__WHAT YOU SHOULD DO__. Working from the records below, repeat exactly the lines starting at the line that contains "the method depending" and ending at the line that contains "conventions and also", inclusive.

__DATA TO USE__.
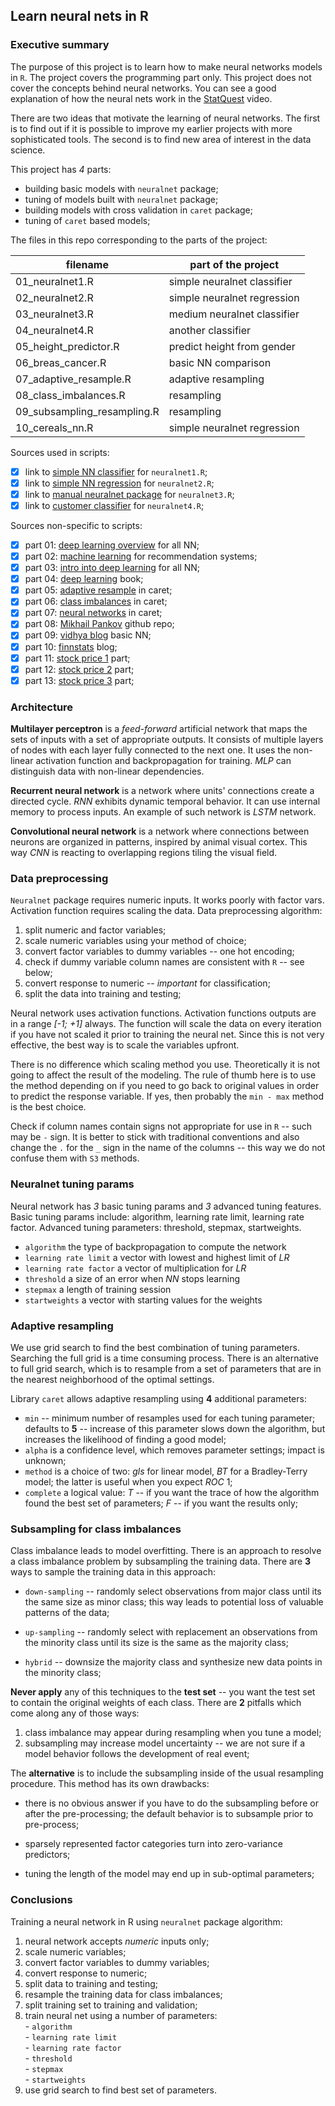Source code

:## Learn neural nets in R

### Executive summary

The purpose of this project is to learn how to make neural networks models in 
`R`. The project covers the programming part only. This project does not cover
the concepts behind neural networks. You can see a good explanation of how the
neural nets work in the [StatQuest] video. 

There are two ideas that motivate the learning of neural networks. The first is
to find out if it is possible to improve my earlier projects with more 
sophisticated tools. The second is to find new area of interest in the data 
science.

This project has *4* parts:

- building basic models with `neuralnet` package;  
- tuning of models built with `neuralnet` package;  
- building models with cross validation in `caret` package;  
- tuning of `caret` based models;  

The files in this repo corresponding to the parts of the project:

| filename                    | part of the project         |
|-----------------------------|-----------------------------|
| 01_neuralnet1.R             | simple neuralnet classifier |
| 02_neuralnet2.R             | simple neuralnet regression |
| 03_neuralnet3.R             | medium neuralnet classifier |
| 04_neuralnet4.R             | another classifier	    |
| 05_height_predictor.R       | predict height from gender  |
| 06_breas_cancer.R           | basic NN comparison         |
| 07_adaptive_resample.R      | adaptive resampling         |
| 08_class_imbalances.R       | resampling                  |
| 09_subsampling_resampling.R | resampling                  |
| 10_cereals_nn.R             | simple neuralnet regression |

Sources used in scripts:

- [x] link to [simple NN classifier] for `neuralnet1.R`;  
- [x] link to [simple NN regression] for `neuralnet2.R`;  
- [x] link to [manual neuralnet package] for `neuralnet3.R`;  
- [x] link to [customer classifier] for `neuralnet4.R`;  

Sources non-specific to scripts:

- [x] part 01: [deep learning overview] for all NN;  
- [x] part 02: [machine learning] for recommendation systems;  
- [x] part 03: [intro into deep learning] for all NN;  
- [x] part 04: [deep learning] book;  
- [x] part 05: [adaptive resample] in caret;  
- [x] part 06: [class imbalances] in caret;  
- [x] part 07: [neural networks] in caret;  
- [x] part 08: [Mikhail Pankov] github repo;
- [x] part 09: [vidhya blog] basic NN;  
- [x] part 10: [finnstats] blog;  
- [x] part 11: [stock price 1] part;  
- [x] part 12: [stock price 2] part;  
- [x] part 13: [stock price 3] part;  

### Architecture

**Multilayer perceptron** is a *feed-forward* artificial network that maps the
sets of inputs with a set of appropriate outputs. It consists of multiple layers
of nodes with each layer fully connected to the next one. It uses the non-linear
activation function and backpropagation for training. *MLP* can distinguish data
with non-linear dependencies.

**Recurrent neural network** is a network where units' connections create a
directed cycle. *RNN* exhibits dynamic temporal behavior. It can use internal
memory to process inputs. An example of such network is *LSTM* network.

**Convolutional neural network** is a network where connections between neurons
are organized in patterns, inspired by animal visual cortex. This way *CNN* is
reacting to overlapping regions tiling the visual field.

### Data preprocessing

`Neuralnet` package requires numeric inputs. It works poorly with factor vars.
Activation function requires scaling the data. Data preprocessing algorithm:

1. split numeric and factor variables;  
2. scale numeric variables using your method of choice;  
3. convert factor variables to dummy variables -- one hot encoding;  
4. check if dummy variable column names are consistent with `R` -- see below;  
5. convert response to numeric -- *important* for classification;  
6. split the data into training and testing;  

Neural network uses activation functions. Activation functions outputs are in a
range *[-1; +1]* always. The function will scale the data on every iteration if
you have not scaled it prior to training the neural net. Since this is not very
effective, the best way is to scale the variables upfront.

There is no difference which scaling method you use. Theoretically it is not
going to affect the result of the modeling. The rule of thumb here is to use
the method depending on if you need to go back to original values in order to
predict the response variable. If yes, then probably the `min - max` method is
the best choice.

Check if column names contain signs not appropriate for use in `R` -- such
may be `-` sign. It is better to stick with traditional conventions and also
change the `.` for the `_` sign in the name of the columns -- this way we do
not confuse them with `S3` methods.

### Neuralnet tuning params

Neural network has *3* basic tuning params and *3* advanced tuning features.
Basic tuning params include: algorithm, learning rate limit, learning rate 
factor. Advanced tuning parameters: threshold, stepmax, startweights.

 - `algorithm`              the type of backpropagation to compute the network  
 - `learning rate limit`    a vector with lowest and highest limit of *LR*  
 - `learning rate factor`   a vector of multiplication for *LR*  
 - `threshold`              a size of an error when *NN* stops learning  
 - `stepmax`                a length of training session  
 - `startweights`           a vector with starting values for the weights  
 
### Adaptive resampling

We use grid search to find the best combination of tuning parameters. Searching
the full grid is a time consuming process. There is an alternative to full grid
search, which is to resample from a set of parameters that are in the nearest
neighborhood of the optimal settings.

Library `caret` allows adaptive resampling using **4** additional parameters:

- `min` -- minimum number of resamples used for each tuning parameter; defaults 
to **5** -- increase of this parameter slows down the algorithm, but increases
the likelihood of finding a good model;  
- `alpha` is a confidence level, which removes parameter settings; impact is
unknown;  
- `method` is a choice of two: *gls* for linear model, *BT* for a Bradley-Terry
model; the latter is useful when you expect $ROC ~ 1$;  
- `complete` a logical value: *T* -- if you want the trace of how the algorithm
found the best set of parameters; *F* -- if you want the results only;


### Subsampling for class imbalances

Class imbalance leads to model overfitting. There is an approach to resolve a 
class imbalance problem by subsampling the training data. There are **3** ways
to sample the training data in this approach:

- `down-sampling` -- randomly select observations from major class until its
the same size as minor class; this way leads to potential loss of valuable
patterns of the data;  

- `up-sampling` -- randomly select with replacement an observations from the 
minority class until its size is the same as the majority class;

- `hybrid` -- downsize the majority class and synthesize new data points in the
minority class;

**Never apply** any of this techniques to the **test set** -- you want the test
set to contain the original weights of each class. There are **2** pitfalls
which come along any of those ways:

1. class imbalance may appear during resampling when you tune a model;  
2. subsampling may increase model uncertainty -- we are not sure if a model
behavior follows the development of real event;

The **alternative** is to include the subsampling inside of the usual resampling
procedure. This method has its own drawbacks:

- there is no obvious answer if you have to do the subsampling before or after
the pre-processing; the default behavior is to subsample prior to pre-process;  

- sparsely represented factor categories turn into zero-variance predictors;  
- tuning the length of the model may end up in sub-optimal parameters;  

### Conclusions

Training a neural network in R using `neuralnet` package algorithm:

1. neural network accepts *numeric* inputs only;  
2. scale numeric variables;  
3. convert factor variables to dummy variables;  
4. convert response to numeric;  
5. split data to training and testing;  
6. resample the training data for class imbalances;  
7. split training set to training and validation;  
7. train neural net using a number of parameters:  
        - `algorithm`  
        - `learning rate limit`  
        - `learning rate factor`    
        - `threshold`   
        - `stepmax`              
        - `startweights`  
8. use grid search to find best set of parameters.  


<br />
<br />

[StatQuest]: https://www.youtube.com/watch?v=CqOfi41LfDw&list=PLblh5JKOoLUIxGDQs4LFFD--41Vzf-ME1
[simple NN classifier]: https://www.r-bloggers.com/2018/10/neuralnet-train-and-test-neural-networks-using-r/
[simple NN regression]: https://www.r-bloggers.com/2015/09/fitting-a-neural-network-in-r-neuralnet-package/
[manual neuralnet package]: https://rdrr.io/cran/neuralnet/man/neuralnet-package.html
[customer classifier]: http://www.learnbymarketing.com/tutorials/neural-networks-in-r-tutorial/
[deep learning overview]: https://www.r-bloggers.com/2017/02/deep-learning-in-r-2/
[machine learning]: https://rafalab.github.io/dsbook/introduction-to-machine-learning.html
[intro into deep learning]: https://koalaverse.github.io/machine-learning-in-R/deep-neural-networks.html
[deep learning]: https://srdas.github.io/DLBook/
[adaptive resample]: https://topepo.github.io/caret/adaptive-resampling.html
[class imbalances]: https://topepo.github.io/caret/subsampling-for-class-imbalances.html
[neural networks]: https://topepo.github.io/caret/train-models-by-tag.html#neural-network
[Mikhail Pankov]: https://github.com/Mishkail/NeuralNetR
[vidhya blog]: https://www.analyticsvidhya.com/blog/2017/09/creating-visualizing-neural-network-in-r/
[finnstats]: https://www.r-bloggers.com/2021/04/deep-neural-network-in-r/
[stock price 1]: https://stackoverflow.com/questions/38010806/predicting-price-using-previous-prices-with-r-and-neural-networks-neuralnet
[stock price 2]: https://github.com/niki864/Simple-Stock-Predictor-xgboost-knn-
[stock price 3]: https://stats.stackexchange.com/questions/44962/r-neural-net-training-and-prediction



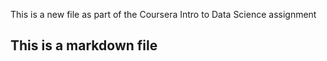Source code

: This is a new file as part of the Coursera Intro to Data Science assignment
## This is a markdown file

__SOLUTION__.
the method depending on if you need to go back to original values in order to
predict the response variable. If yes, then probably the `min - max` method is
the best choice.

Check if column names contain signs not appropriate for use in `R` -- such
may be `-` sign. It is better to stick with traditional conventions and also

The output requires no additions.